--- START ---

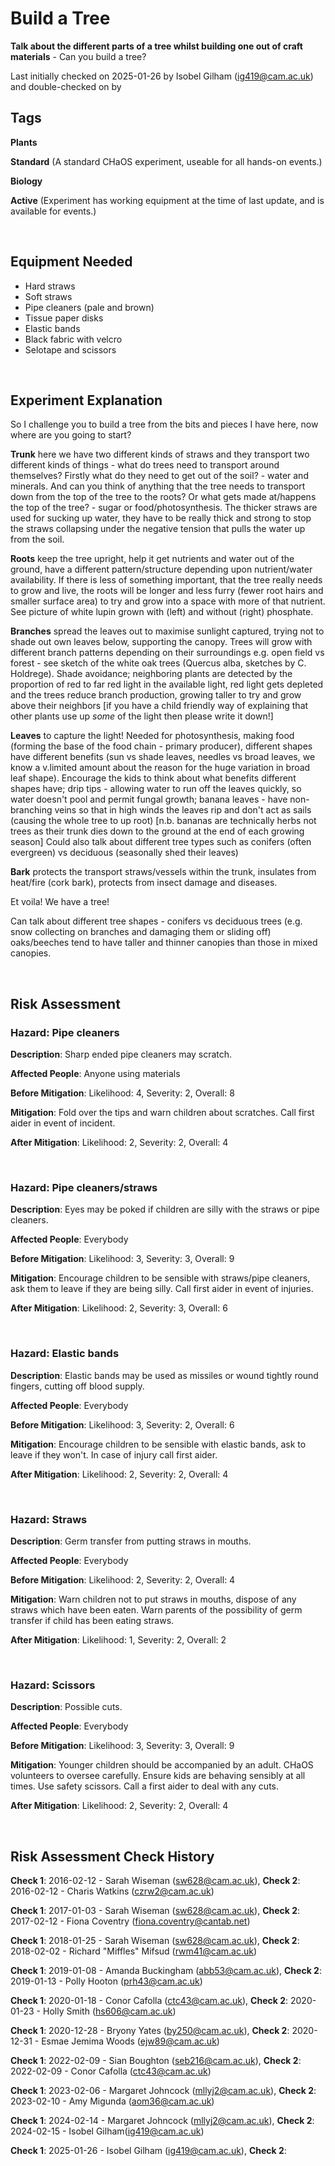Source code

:# Build a Tree

**Talk about the different parts of a tree whilst building one out of craft materials** - Can you build a tree?

Last initially checked on 2025-01-26 by Isobel Gilham (ig419@cam.ac.uk) and double-checked on by

## Tags
<!--- Start Tags (DO NOT REMOVE THIS COMMENT) --->

**Plants**

**Standard** (A standard CHaOS experiment, useable for all hands-on events.)

**Biology**

**Active** (Experiment has working equipment at the time of last update, and is available for events.)
<!--- End Tags (DO NOT REMOVE THIS COMMENT) --->

<br/>

## Equipment Needed 
- Hard straws
- Soft straws
- Pipe cleaners (pale and brown)
- Tissue paper disks
- Elastic bands
- Black fabric with velcro
- Selotape and scissors

<br/>

## Experiment Explanation 

So I challenge you to build a tree from the bits and pieces I have here, now where are you going to start?

**Trunk** here we have two different kinds of straws and they transport two different kinds of things - what do trees need to transport around themselves? Firstly what do they need to get out of the soil? - water and minerals. And can you think of anything that the tree needs to transport down from the top of the tree to the roots? Or what gets made at/happens the top of the tree? - sugar or food/photosynthesis. The thicker straws are used for sucking up water, they have to be really thick and strong to stop the straws collapsing under the negative tension that pulls the water up from the soil. 

**Roots** keep the tree upright, help it get nutrients and water out of the ground, have a different pattern/structure depending upon nutrient/water availability. If there is less of something important, that the tree really needs to grow and live, the roots will be longer and less furry (fewer root hairs and smaller surface area) to try and grow into a space with more of that nutrient. See picture of white lupin grown with (left) and without (right) phosphate.

**Branches** spread the leaves out to maximise sunlight captured, trying not to shade out own leaves below, supporting the canopy. Trees will grow with different branch patterns depending on their surroundings e.g. open field vs forest - see sketch of the white oak trees (Quercus alba, sketches by C. Holdrege). Shade avoidance; neighboring plants are detected by the proportion of red to far red light in the available light, red light gets depleted and the trees reduce branch production, growing taller to try and grow above their neighbors [if you have a child friendly way of explaining that other plants use up *some* of the light then please write it down!]

**Leaves** to capture the light! Needed for photosynthesis, making food (forming the base of the food chain - primary producer), different shapes have different benefits (sun vs shade leaves, needles vs broad leaves, we know a v.limited amount about the reason for the huge variation in broad leaf shape). Encourage the kids to think about what benefits different shapes have; drip tips - allowing water to run off the leaves quickly, so water doesn't pool and permit fungal growth; banana leaves - have non-branching veins so that in high winds the leaves rip and don't act as sails (causing the whole tree to up root) [n.b. bananas are technically herbs not trees as their trunk dies down to the ground at the end of each growing season] Could also talk about different tree types such as conifers (often evergreen) vs deciduous (seasonally shed their leaves)

**Bark** protects the transport straws/vessels within the trunk, insulates from heat/fire (cork bark), protects from insect damage and diseases. 

Et voila! We have a tree!

Can talk about different tree shapes - conifers vs deciduous trees (e.g. snow collecting on branches and damaging them or sliding off) oaks/beeches tend to have taller and thinner canopies than those in mixed canopies. 

<br/>

## Risk Assessment

### **Hazard**: Pipe cleaners

**Description**: Sharp ended pipe cleaners may scratch.

**Affected People**: Anyone using materials

**Before Mitigation**: Likelihood: 4, Severity: 2, Overall: 8

**Mitigation**: Fold over the tips and warn children about scratches.
Call first aider in event of incident.

**After Mitigation**: Likelihood: 2, Severity: 2, Overall: 4

<br/>

### **Hazard**: Pipe cleaners/straws

**Description**: Eyes may be poked if children are silly with the straws or pipe cleaners.

**Affected People**: Everybody

**Before Mitigation**: Likelihood: 3, Severity: 3, Overall: 9

**Mitigation**: Encourage children to be sensible with straws/pipe cleaners, ask them to leave if they are being silly.
Call first aider in event of injuries.

**After Mitigation**: Likelihood: 2, Severity: 3, Overall: 6

<br/>

### **Hazard**: Elastic bands

**Description**: Elastic bands may be used as missiles or wound tightly round fingers, cutting off blood supply.

**Affected People**: Everybody

**Before Mitigation**: Likelihood: 3, Severity: 2, Overall: 6

**Mitigation**: Encourage children to be sensible with elastic bands, ask to leave if they won't.
In case of injury call first aider.

**After Mitigation**: Likelihood: 2, Severity: 2, Overall: 4

<br/>

### **Hazard**: Straws

**Description**: Germ transfer from putting straws in mouths.

**Affected People**: Everybody

**Before Mitigation**: Likelihood: 2, Severity: 2, Overall: 4

**Mitigation**: Warn children not to put straws in mouths, dispose of any straws which have been eaten.
Warn parents of the possibility of germ transfer if child has been eating straws.

**After Mitigation**: Likelihood: 1, Severity: 2, Overall: 2

<br/>

### **Hazard**: Scissors

**Description**: Possible cuts.

**Affected People**: Everybody

**Before Mitigation**: Likelihood: 3, Severity: 3, Overall: 9

**Mitigation**: Younger children should be accompanied by an adult. CHaOS volunteers to oversee carefully. Ensure kids are behaving sensibly at all times. Use safety scissors. Call a first aider to deal with any cuts.

**After Mitigation**: Likelihood: 2, Severity: 2, Overall: 4

<br/>

## Risk Assessment Check History 

**Check 1**: 2016-02-12 - Sarah Wiseman (sw628@cam.ac.uk), **Check 2**: 2016-02-12 - Charis Watkins (czrw2@cam.ac.uk)

**Check 1**: 2017-01-03 - Sarah Wiseman (sw628@cam.ac.uk), **Check 2**: 2017-02-12 - Fiona Coventry (fiona.coventry@cantab.net)

**Check 1**: 2018-01-25 - Sarah Wiseman (sw628@cam.ac.uk), **Check 2**: 2018-02-02 - Richard "Miffles" Mifsud (rwm41@cam.ac.uk)

**Check 1**: 2019-01-08 - Amanda Buckingham (abb53@cam.ac.uk), **Check 2**: 2019-01-13 - Polly Hooton (prh43@cam.ac.uk)

**Check 1**: 2020-01-18 - Conor Cafolla (ctc43@cam.ac.uk), **Check 2**: 2020-01-23 - Holly Smith (hs606@cam.ac.uk)

**Check 1**: 2020-12-28 - Bryony Yates (by250@cam.ac.uk), **Check 2**: 2020-12-31 - Esmae Jemima Woods (ejw89@cam.ac.uk)

**Check 1**: 2022-02-09 - Sian Boughton (seb216@cam.ac.uk), **Check 2**: 2022-02-09 - Conor Cafolla (ctc43@cam.ac.uk)

**Check 1**: 2023-02-06 - Margaret Johncock (mllyj2@cam.ac.uk), **Check 2**: 2023-02-10 - Amy Migunda (aom36@cam.ac.uk)

**Check 1**: 2024-02-14 - Margaret Johncock (mllyj2@cam.ac.uk), **Check 2**: 2024-02-15 - Isobel Gilham(ig419@cam.ac.uk)

**Check 1**: 2025-01-26 - Isobel Gilham (ig419@cam.ac.uk), **Check 2**:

--- END ---

* **Prompt**
Copy exactly the lines running from the beginning of the listing through the line that has "So I challenge". Drop the pictures.

* **Solution for this exercise**
Source code

:# Build a Tree

**Talk about the different parts of a tree whilst building one out of craft materials** - Can you build a tree?

Last initially checked on 2025-01-26 by Isobel Gilham (ig419@cam.ac.uk) and double-checked on by

## Tags
<!--- Start Tags (DO NOT REMOVE THIS COMMENT) --->

**Plants**

**Standard** (A standard CHaOS experiment, useable for all hands-on events.)

**Biology**

**Active** (Experiment has working equipment at the time of last update, and is available for events.)
<!--- End Tags (DO NOT REMOVE THIS COMMENT) --->

<br/>

## Equipment Needed 
- Hard straws
- Soft straws
- Pipe cleaners (pale and brown)
- Tissue paper disks
- Elastic bands
- Black fabric with velcro
- Selotape and scissors

<br/>

## Experiment Explanation 

So I challenge you to build a tree from the bits and pieces I have here, now where are you going to start?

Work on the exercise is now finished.